Again we see r and R fairly close to each other and also see a nice bump in performance over the topics alone model (r=0.63 to 0.65).

We should go back and iterate on different feature selection pipelines, models (we have only tried Ridge regression but DLATK supports Lasso, Linear Regression, ElasticNet, Extra Trees, etc.) and model parameters but often you can get a "good enough" model without a full search over all models / parameters / features.

Building The Final Model

Finally, we want to build a model over the entire data set and save the model so we can apply to other data sets where age might not be available. To do that we use the following flag to train the model:

and the following to save the model:

Our final command looks like:

./dlatkInterface.py -d dla_tutorial -t msgs -c user_id --group_freq_thresh 500 -f 'feat$cat_met_a30_2000_cp_w$msgs$user_id$16to16' 'feat$1to3gram$msgs$user_id$16to16$0_1' 'feat$1to3gram$msgs$user_id$16to1$0_1' --outcome_table blog_outcomes --outcomes age --train_regression --model ridge1000 --feature_selection magic_sauce --save_model --picklefile ~/age.2000fbtopics.1to3grams.16to16.16to1.ridge1000.magic_sauce.gft500.pickle

which gives the output:

[TRAINING COMPLETE]

[Saving /home/user/age.2000fbtopics.1to3grams.16to16.16to1.ridge1000.magic_sauce.gft500.pickle]
--
Interface Runtime: 41.60 seconds
DLATK exits with success! A good day indeed  ¯\_()_/¯.

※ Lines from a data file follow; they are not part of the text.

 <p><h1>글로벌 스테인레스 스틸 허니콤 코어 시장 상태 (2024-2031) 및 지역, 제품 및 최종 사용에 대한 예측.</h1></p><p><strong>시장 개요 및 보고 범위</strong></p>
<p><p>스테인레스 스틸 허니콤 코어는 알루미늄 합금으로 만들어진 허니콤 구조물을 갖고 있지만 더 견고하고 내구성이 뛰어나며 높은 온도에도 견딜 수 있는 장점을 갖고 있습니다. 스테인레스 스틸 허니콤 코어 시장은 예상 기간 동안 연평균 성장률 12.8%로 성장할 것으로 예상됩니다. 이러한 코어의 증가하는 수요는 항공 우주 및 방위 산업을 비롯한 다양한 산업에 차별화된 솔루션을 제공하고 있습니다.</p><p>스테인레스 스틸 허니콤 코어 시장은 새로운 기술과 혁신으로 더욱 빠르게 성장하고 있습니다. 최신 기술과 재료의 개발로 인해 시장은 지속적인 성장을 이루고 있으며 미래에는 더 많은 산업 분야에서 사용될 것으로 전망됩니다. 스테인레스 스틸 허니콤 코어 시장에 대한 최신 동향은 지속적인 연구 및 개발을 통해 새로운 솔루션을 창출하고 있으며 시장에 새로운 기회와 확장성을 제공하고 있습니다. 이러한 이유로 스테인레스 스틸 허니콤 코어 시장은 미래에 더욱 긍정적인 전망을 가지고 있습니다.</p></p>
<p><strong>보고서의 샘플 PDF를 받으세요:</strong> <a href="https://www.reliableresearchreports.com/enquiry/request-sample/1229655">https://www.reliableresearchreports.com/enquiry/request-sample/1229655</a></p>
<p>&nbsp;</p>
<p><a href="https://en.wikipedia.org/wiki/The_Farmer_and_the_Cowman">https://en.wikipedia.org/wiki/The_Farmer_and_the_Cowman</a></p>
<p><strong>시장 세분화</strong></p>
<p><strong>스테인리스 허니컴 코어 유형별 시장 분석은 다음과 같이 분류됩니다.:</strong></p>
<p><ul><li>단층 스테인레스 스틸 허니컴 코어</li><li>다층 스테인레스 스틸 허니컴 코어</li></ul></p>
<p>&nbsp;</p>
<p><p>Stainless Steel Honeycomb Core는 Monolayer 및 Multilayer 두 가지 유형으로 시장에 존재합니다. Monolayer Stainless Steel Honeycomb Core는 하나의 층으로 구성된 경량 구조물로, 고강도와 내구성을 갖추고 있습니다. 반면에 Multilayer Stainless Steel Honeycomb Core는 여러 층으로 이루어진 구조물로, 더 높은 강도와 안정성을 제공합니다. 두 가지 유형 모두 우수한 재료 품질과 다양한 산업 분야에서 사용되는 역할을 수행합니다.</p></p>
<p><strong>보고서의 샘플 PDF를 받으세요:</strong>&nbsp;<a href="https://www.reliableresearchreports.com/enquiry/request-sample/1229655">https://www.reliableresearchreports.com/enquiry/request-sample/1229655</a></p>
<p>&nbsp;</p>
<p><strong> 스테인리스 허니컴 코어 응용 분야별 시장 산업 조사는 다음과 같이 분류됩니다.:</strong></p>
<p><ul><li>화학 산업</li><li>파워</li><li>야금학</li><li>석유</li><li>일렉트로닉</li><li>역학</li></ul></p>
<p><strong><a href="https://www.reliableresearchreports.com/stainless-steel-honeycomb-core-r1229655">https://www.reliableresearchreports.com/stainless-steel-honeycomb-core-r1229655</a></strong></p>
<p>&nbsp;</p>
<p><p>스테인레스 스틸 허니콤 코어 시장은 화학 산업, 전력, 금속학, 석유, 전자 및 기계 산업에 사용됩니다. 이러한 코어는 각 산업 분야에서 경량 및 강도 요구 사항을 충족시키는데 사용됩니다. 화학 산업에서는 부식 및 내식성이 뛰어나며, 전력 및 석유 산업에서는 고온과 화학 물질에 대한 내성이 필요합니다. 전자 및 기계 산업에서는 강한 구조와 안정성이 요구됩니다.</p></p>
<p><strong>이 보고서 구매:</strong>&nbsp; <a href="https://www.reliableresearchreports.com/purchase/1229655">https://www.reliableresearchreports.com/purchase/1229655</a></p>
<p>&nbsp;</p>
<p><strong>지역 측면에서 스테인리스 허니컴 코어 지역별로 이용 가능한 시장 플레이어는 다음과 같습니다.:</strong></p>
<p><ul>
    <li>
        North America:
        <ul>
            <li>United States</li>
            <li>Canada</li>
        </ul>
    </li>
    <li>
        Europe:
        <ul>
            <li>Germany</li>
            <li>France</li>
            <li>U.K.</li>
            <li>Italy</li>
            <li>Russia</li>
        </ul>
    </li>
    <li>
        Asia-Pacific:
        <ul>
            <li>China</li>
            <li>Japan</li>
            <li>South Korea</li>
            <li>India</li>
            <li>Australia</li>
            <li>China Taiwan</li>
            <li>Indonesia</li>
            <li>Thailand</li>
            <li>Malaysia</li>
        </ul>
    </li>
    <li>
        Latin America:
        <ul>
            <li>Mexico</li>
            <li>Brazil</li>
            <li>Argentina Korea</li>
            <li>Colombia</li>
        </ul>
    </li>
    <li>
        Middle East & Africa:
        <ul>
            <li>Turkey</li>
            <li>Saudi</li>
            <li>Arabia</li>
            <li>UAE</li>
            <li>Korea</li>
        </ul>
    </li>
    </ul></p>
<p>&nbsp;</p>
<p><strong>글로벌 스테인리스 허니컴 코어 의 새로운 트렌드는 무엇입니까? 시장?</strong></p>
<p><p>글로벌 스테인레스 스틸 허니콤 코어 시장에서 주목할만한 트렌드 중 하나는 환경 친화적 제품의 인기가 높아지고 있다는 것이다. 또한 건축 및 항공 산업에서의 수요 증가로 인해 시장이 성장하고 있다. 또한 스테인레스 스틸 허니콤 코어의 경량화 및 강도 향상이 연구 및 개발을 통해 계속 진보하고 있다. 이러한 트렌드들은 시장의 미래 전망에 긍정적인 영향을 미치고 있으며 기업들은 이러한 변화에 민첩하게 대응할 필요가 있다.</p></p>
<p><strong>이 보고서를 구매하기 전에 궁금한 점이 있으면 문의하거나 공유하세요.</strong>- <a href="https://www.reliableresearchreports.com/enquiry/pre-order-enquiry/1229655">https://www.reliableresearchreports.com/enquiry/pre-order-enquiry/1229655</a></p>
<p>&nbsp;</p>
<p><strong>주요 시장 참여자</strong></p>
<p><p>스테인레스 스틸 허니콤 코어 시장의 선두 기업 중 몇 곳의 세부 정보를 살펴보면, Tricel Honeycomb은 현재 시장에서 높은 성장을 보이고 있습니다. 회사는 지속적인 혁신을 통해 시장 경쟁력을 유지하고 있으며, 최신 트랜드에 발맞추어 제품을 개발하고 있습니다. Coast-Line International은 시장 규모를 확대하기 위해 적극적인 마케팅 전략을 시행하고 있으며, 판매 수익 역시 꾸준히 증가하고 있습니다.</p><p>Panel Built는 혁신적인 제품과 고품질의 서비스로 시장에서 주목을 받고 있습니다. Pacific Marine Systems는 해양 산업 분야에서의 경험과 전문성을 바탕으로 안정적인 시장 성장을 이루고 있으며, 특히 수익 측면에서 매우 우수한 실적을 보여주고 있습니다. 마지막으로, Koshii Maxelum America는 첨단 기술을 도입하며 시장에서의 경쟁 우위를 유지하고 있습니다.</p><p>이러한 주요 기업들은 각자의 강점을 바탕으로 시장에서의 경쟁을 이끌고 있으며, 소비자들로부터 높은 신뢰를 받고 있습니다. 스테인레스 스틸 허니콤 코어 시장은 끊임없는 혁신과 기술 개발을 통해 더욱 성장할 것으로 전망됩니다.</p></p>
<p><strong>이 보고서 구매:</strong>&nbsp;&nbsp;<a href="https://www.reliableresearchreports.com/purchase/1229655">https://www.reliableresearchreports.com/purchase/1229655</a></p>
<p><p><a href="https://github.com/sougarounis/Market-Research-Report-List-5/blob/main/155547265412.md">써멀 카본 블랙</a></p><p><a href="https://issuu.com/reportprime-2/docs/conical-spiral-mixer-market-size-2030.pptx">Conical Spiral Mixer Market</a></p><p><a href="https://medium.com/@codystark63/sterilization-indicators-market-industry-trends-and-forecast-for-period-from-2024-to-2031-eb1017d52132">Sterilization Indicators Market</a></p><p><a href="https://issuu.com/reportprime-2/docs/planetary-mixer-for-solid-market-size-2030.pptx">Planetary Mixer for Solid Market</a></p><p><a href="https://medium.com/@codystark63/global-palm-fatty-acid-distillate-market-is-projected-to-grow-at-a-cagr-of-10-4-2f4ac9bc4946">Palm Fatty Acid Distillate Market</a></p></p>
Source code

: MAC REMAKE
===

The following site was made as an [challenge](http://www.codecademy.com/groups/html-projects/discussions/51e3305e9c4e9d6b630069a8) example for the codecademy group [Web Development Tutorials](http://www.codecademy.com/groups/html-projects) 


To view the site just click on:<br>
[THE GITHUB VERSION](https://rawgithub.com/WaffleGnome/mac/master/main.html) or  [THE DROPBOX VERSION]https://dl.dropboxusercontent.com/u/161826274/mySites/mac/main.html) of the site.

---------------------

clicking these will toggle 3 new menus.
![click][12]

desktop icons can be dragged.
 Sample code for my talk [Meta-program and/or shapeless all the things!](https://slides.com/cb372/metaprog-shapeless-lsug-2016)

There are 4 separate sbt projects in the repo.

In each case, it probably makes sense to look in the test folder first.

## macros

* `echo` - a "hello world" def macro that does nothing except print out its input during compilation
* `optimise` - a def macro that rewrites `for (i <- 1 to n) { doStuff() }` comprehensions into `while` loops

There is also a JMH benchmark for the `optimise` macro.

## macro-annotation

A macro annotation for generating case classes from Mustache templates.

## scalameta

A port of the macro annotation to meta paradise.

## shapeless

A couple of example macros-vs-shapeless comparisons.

Note the long file name. This tells us we built a model for age using 2000 Facebook topics, relative frequency (16to16) 1to3grams, boolean (16to1) 1to3grams using a Ridge regression (with penalization parameter = 1000), the "magic sauce" feature selection pipeline and that we limited the analysis to people with 500 or more words. This seems like a lot but you will most likely forget what went into your model and it's best to be explicit.

Also it is VERY important to list the feature tables in the same exact order as you trained the model. When you go to apply the model to new data you will need to list the feature tables in the same exact order.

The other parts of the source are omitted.